◆ Aim of the task
Tally every line in the listing that holds the string "dataset", then state the total and nothing more.

◆ Data supplied

══════

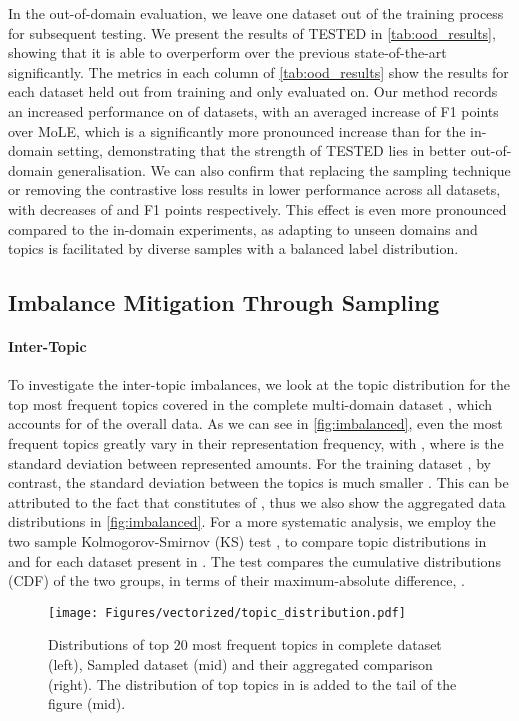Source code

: \documentclass[11pt]{article}
\begin{document}
In the out-of-domain evaluation, we leave one dataset out of the training process for subsequent testing. We present the results of TESTED in \autoref{tab:ood_results}, showing that it is able to overperform over the previous state-of-the-art significantly. The metrics in each column of \autoref{tab:ood_results} show the results for each dataset held out from training and only evaluated on. Our method records an increased performance on  of  datasets, with an averaged increase of  F1 points over MoLE, which is a significantly more pronounced increase than for the in-domain setting, demonstrating that the strength of TESTED lies in better out-of-domain generalisation. We can also confirm that replacing the sampling technique or removing the contrastive loss results in lower performance across all datasets, with decreases of  and  F1 points respectively. This effect is even more pronounced compared to the in-domain experiments, as adapting to unseen domains and topics is facilitated by diverse samples with a balanced label distribution.  


\subsection{Imbalance Mitigation Through Sampling}
\label{subsec:imbalance}
\paragraph{Inter-Topic}
To investigate the inter-topic imbalances, we look at the topic distribution for the top  most frequent topics covered in the complete multi-domain dataset , which accounts for  of the overall data. As we can see in  \autoref{fig:imbalanced}, even the most frequent topics greatly vary in their representation frequency, with , where  is the standard deviation between represented amounts. For the training dataset , by contrast, the standard deviation between the topics is much smaller . This can be attributed to the fact that  constitutes   of , thus we also show the aggregated data distributions in \autoref{fig:imbalanced}. 
For a more systematic analysis, we employ the two sample Kolmogorov-Smirnov (KS) test \citep{kalmagorov}, to compare topic distributions in  and   for each dataset present in . The test compares the cumulative distributions (CDF) of the two groups, in terms of their maximum-absolute difference, .

\begin{figure*}
\centering
\texttt{[image: Figures/vectorized/topic\_distribution.pdf]}
\caption{Distributions of top 20 most frequent topics in complete dataset  (left), Sampled dataset  (mid) and their aggregated comparison (right). The distribution of top  topics in  is added to the tail of the figure (mid). 
}
\label{fig:imbalanced}
\end{figure*}
\end{document}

══════

◆ Task output
4